# Records for processing
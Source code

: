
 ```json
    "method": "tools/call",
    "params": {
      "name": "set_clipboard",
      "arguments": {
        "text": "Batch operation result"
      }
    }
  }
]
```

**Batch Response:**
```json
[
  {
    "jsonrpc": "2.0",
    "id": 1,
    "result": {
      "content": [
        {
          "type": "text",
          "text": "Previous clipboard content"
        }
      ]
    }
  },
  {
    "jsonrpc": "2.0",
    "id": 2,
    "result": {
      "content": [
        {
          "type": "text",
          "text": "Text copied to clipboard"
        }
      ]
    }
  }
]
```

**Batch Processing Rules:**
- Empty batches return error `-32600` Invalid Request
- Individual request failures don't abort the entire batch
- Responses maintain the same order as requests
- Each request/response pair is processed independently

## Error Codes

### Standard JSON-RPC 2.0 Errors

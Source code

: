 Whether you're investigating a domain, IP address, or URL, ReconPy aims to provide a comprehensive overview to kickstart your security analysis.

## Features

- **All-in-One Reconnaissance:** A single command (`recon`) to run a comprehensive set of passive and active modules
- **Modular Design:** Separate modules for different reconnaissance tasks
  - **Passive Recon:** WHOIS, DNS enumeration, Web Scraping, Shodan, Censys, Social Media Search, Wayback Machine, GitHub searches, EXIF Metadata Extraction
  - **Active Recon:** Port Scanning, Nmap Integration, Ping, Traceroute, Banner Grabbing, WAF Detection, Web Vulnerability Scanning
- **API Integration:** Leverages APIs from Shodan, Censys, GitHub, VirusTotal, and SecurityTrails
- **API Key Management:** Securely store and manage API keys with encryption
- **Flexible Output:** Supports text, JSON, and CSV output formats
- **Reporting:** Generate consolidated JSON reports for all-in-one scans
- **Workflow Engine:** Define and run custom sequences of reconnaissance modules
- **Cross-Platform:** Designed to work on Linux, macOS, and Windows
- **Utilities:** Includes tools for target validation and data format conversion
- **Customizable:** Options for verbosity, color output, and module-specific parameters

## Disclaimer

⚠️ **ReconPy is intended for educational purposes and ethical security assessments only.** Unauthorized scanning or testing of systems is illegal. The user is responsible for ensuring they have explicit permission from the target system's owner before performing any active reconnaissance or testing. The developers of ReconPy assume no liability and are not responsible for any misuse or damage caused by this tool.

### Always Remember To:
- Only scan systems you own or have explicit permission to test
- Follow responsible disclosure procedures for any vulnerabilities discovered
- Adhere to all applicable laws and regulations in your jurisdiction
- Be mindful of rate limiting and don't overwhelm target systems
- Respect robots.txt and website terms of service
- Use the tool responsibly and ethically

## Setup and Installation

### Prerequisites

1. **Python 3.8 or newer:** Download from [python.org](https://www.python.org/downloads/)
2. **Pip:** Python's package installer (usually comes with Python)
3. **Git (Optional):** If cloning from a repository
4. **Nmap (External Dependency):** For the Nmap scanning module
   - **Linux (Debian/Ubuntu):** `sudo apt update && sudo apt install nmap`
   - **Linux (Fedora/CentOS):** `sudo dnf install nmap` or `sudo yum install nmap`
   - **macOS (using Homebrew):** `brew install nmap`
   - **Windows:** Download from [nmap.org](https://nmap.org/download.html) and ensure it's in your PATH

# The problem
Transcribe each of the records verbatim.

# Solved exercise
Source code

:
 ```json
    "method": "tools/call",
    "params": {
      "name": "set_clipboard",
      "arguments": {
        "text": "Batch operation result"
      }
    }
  }
]
```

**Batch Response:**
```json
[
  {
    "jsonrpc": "2.0",
    "id": 1,
    "result": {
      "content": [
        {
          "type": "text",
          "text": "Previous clipboard content"
        }
      ]
    }
  },
  {
    "jsonrpc": "2.0",
    "id": 2,
    "result": {
      "content": [
        {
          "type": "text",
          "text": "Text copied to clipboard"
        }
      ]
    }
  }
]
```

**Batch Processing Rules:**
- Empty batches return error `-32600` Invalid Request
- Individual request failures don't abort the entire batch
- Responses maintain the same order as requests
- Each request/response pair is processed independently

## Error Codes

### Standard JSON-RPC 2.0 Errors

Source code

: Whether you're investigating a domain, IP address, or URL, ReconPy aims to provide a comprehensive overview to kickstart your security analysis.

## Features

- **All-in-One Reconnaissance:** A single command (`recon`) to run a comprehensive set of passive and active modules
- **Modular Design:** Separate modules for different reconnaissance tasks
  - **Passive Recon:** WHOIS, DNS enumeration, Web Scraping, Shodan, Censys, Social Media Search, Wayback Machine, GitHub searches, EXIF Metadata Extraction
  - **Active Recon:** Port Scanning, Nmap Integration, Ping, Traceroute, Banner Grabbing, WAF Detection, Web Vulnerability Scanning
- **API Integration:** Leverages APIs from Shodan, Censys, GitHub, VirusTotal, and SecurityTrails
- **API Key Management:** Securely store and manage API keys with encryption
- **Flexible Output:** Supports text, JSON, and CSV output formats
- **Reporting:** Generate consolidated JSON reports for all-in-one scans
- **Workflow Engine:** Define and run custom sequences of reconnaissance modules
- **Cross-Platform:** Designed to work on Linux, macOS, and Windows
- **Utilities:** Includes tools for target validation and data format conversion
- **Customizable:** Options for verbosity, color output, and module-specific parameters

## Disclaimer

⚠️ **ReconPy is intended for educational purposes and ethical security assessments only.** Unauthorized scanning or testing of systems is illegal. The user is responsible for ensuring they have explicit permission from the target system's owner before performing any active reconnaissance or testing. The developers of ReconPy assume no liability and are not responsible for any misuse or damage caused by this tool.

### Always Remember To:
- Only scan systems you own or have explicit permission to test
- Follow responsible disclosure procedures for any vulnerabilities discovered
- Adhere to all applicable laws and regulations in your jurisdiction
- Be mindful of rate limiting and don't overwhelm target systems
- Respect robots.txt and website terms of service
- Use the tool responsibly and ethically

## Setup and Installation

### Prerequisites

1. **Python 3.8 or newer:** Download from [python.org](https://www.python.org/downloads/)
2. **Pip:** Python's package installer (usually comes with Python)
3. **Git (Optional):** If cloning from a repository
4. **Nmap (External Dependency):** For the Nmap scanning module
   - **Linux (Debian/Ubuntu):** `sudo apt update && sudo apt install nmap`
   - **Linux (Fedora/CentOS):** `sudo dnf install nmap` or `sudo yum install nmap`
   - **macOS (using Homebrew):** `brew install nmap`
   - **Windows:** Download from [nmap.org](https://nmap.org/download.html) and ensure it's in your PATH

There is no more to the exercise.